胡畔笑了:“不要謝我,是蕭王爺細心,你謝他吧。他去找林管家了,聽說你要讓這府裏的丫環大集合?”
未希嘆了口氣:“其實我幾乎可以肯定她不是這府裏的丫環,但還是要排除一下才能安心。
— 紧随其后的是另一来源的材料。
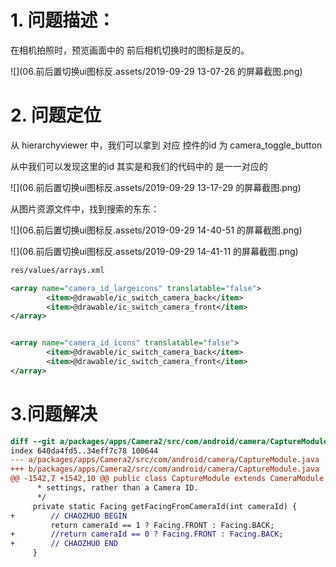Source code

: # 1. 问题描述：

在相机拍照时，预览画面中的 前后相机切换时的图标是反的。

![](06.前后置切换ui图标反.assets/2019-09-29 13-07-26 的屏幕截图.png)

# 2. 问题定位

从 hierarchyviewer  中，我们可以拿到 对应 控件的id 为 camera_toggle_button

从中我们可以发现这里的id 其实是和我们的代码中的 是一一对应的

![](06.前后置切换ui图标反.assets/2019-09-29 13-17-29 的屏幕截图.png)



从图片资源文件中，找到搜索的东东：

![](06.前后置切换ui图标反.assets/2019-09-29 14-40-51 的屏幕截图.png)

![](06.前后置切换ui图标反.assets/2019-09-29 14-41-11 的屏幕截图.png)

```xml
res/values/arrays.xml

<array name="camera_id_largeicons" translatable="false">
        <item>@drawable/ic_switch_camera_back</item>                
        <item>@drawable/ic_switch_camera_front</item>
</array>


<array name="camera_id_icons" translatable="false">
        <item>@drawable/ic_switch_camera_back</item>               
        <item>@drawable/ic_switch_camera_front</item>
</array>
```



# 3.问题解决

```diff
diff --git a/packages/apps/Camera2/src/com/android/camera/CaptureModule.java b/packages/apps/Camera2/src/com/android/camera/CaptureModule.java
index 640da4fd5..34eff7c78 100644
--- a/packages/apps/Camera2/src/com/android/camera/CaptureModule.java
+++ b/packages/apps/Camera2/src/com/android/camera/CaptureModule.java
@@ -1542,7 +1542,10 @@ public class CaptureModule extends CameraModule implements
      * settings, rather than a Camera ID. 
      */  
     private static Facing getFacingFromCameraId(int cameraId) {
+        // CHAOZHUO BEGIN
         return cameraId == 1 ? Facing.FRONT : Facing.BACK;
+        //return cameraId == 0 ? Facing.FRONT : Facing.BACK;
+        // CHAOZHUO END
     }
```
昨晚你沒聽到什麼奇怪的聲音嗎?”
胡畔搖搖頭:“****的雨聲和風聲,大概有聲音也被掩蓋住了。今晚你和我一起睡吧,兩個人至少能壯壯膽。”她抿嘴一笑:“總不能讓人家一個大男人每晚都來陪着你。”
大清早就在正房前的院子裏集合了所有府中的下人,幾十口人站在那,面上的神情都有些緊張。
程無咎和端木還不知道夜裏的事,也不知道蕭聲找他們來要商量什麼,只是疑惑地看着蕭聲跟在未希身後,從一個個下人面前走過。對那三十幾個丫環看得尤其仔細。
忽然,未希停在一個丫環面前,身子有些不受控制的顫抖,盯住那丫環問:“你叫什麼名字?昨天晚上你在哪裏?”
那丫環其貌不揚,瘦瘦的身子抖得比未希還嚴重些,顫聲回答:“回姑娘,我叫秋月,昨晚不是我當班,我在房裏睡覺……”
未希往蕭聲身邊靠了靠,雖然直覺告訴她此刻並沒有什麼危險,可是這張和昨夜那丫環一模一樣的臉還是令她膽戰心驚:“真的一直在睡覺?那爲什麼有人看見你出現我房裏?”她揚聲問:“誰和她住一間房的?”
旁邊五六個丫環一起答應了一聲。未希問:“你們能證明她昨晚從沒出去過嗎?”
那五六個丫環中有三個昨晚不當班,其中一個口齒伶俐些的回答:“昨晚下了雨,所以睡的也早,她是和我們一起睡下的,沒聽見她起來出去。”
另一個忽然說:“她出去過的!夜裏我醒過一次,她本該睡在我旁邊,可是旁邊是空的!我還以爲她去方便了。”
秋月聲音裏帶了些哭腔分辯道:“你怎麼亂說,不就是上個月你跟我借五吊錢我沒借給你嗎……”
那丫環看樣子跟秋月關係不太好,硬梆梆地回了句:“我春柳若有半句假話,立時便讓雷把我劈死在這!”
未希心裏身上都一陣發冷,問到現在,她幾乎已經可以斷定,昨晚就是這丫環,卻又並不是這丫環——身體是她的,但昨晚操縱她的卻不知是什麼!